*** THE INPUT ***

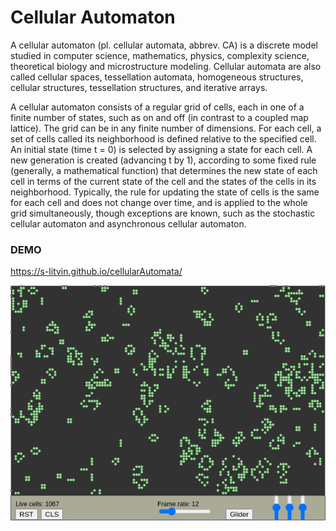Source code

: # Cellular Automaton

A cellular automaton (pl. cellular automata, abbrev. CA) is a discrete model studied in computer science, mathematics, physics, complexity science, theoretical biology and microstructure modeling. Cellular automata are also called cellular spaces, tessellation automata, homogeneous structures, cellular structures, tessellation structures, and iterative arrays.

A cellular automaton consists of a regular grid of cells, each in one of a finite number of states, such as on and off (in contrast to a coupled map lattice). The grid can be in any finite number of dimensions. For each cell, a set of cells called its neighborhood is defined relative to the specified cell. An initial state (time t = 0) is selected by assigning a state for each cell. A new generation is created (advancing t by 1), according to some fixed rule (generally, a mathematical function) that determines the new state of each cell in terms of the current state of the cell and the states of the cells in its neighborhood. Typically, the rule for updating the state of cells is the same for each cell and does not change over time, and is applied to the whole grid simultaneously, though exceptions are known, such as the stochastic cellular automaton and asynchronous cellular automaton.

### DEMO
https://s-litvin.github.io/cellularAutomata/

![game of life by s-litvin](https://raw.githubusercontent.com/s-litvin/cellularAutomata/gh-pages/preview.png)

***
*** THE INPUT ***

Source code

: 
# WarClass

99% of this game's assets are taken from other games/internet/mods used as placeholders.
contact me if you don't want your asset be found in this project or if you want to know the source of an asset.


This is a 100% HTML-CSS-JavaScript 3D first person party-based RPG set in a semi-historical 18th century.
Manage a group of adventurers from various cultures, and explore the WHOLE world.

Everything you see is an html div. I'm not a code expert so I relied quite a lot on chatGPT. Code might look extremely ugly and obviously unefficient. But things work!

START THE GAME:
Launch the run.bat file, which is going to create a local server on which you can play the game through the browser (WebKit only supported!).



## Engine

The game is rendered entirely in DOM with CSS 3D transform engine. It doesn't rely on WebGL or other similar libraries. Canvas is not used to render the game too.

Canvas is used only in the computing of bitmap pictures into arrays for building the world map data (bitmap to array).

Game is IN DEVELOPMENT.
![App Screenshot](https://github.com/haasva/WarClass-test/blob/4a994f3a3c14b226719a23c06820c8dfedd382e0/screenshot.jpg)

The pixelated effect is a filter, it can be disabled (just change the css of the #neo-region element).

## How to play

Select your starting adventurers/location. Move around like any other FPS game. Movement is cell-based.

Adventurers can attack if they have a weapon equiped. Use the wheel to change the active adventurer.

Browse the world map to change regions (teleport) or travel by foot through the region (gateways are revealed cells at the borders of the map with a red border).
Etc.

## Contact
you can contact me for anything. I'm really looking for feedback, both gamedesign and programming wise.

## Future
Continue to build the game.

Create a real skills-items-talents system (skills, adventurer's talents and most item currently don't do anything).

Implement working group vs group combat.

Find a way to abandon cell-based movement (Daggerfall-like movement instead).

***
*** THE INPUT ***

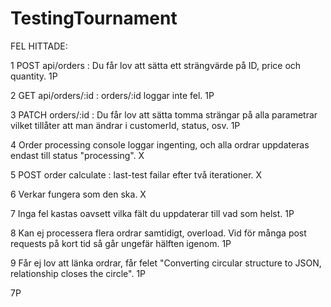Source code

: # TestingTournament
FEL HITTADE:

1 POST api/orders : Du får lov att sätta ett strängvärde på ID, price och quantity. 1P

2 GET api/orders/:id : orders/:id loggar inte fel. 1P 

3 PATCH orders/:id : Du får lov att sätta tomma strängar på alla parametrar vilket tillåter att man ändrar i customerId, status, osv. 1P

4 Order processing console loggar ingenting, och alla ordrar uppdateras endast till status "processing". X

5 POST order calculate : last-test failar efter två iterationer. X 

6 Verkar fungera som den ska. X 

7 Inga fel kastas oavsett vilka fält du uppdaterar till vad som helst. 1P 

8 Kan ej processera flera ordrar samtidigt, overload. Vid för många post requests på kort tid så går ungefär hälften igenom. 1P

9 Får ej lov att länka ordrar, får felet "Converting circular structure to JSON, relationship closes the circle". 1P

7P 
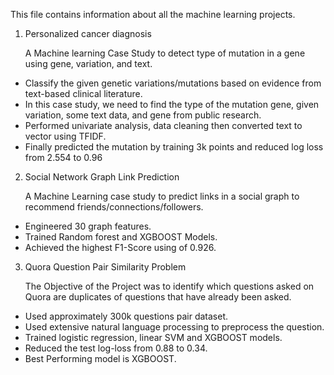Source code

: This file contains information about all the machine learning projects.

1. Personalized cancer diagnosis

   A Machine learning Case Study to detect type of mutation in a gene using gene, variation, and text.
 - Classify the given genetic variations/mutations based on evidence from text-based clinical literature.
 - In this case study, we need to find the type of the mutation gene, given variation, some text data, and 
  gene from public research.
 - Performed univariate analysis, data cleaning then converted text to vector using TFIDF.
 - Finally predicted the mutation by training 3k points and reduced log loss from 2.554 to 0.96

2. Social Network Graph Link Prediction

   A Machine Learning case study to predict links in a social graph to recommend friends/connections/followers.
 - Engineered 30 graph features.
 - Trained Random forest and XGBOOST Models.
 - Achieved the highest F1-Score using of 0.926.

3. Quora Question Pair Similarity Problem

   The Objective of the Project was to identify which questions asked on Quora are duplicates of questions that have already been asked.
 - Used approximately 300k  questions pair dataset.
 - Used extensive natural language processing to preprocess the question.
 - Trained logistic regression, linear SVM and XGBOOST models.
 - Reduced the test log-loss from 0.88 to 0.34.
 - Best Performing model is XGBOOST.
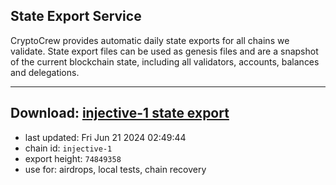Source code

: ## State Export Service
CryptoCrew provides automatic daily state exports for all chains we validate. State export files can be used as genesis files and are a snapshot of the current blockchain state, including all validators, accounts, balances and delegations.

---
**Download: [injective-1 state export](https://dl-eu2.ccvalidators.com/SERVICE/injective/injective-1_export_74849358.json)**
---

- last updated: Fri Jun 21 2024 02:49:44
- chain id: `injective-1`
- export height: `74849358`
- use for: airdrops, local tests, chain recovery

***

▶ [WHAT THE TASK REQUIRES]: Look through the data above. Each line containing the word "Trained" needs to be copied.

▶ [WRITTEN RESPONSE]:
 - Trained Random forest and XGBOOST Models.
 - Trained logistic regression, linear SVM and XGBOOST models.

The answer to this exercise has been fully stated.